§ INSTRUCTIONS TO FOLLOW: Please quote only the lines that start at the one with "and economics" and go on to the last line of the data, both ends kept.

§ RECORDS FOR THE EXERCISE:
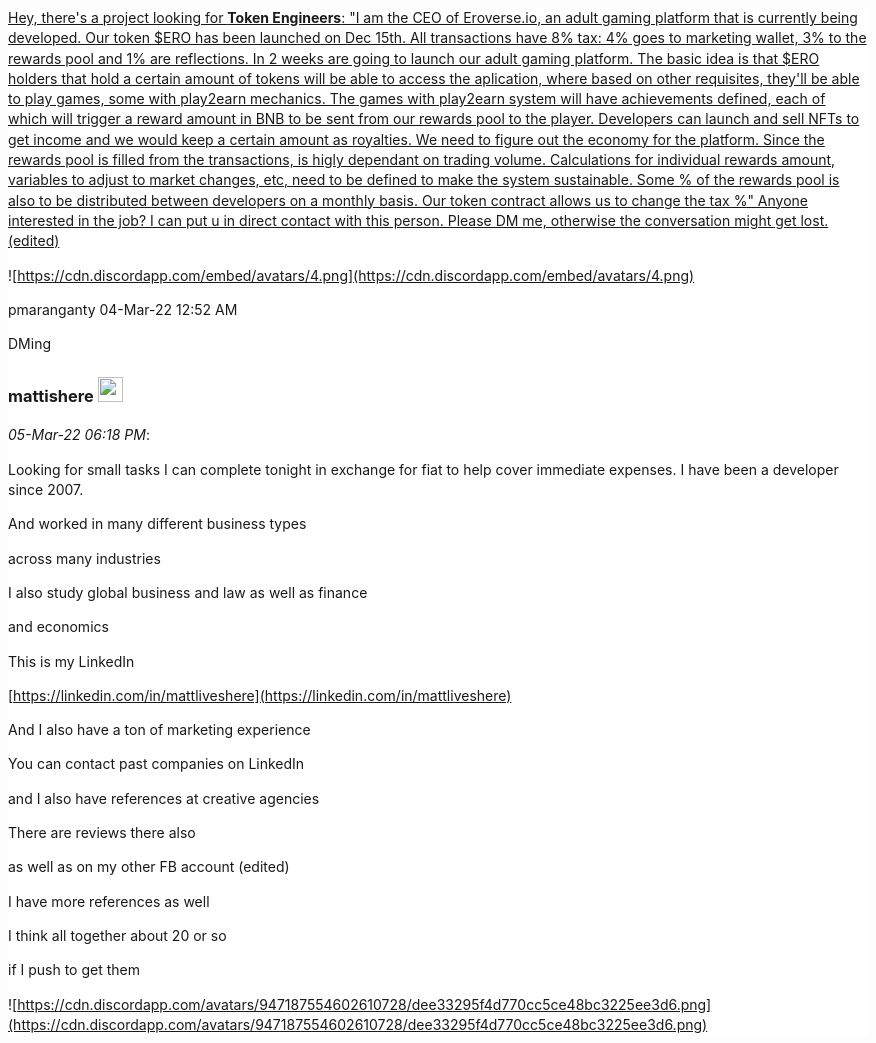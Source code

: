 [Hey, there's a project looking for **Token Engineers**: "I am the CEO of Eroverse.io, an adult gaming platform that is currently being developed. Our token $ERO has been launched on Dec 15th. All transactions have 8% tax: 4% goes to marketing wallet, 3% to the rewards pool and 1% are reflections. In 2 weeks are going to launch our adult gaming platform. The basic idea is that $ERO holders that hold a certain amount of tokens will be able to access the aplication, where based on other requisites, they'll be able to play games, some with play2earn mechanics. The games with play2earn system will have achievements defined, each of which will trigger a reward amount in BNB to be sent from our rewards pool to the player. Developers can launch and sell NFTs to get income and we would keep a certain amount as royalties. We need to figure out the economy for the platform. Since the rewards pool is filled from the transactions, is higly dependant on trading volume. Calculations for individual rewards amount, variables to adjust to market changes, etc, need to be defined to make the system sustainable. Some % of the rewards pool is also to be distributed between developers on a monthly basis. Our token contract allows us to change the tax %" Anyone interested in the job? I can put u in direct contact with this person. Please DM me, otherwise the conversation might get lost.  (edited)](about:blank#)

![https://cdn.discordapp.com/embed/avatars/4.png](https://cdn.discordapp.com/embed/avatars/4.png)

pmaranganty 04-Mar-22 12:52 AM

DMing

<h3>mattishere <img src="https://cdn.discordapp.com/avatars/588083888857940061/a5de4f6e9f0a1840fd7aa0c7583471f5.png" width=25 height=25></h3>

_05-Mar-22 06:18 PM_:

Looking for small tasks I can complete tonight in exchange for fiat to help cover immediate expenses. I have been a developer since 2007.

And worked in many different business types

across many industries

I also study global business and law as well as finance

and economics

This is my LinkedIn

[https://linkedin.com/in/mattliveshere](https://linkedin.com/in/mattliveshere)

And I also have a ton of marketing experience

You can contact past companies on LinkedIn

and I also have references at creative agencies

There are reviews there also

as well as on my other FB account (edited)

I have more references as well

I think all together about 20 or so

if I push to get them

![https://cdn.discordapp.com/avatars/947187554602610728/dee33295f4d770cc5ce48bc3225ee3d6.png](https://cdn.discordapp.com/avatars/947187554602610728/dee33295f4d770cc5ce48bc3225ee3d6.png)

§ REPLY:
and economics

This is my LinkedIn

[https://linkedin.com/in/mattliveshere](https://linkedin.com/in/mattliveshere)

And I also have a ton of marketing experience

You can contact past companies on LinkedIn

and I also have references at creative agencies

There are reviews there also

as well as on my other FB account (edited)

I have more references as well

I think all together about 20 or so

if I push to get them

![https://cdn.discordapp.com/avatars/947187554602610728/dee33295f4d770cc5ce48bc3225ee3d6.png](https://cdn.discordapp.com/avatars/947187554602610728/dee33295f4d770cc5ce48bc3225ee3d6.png)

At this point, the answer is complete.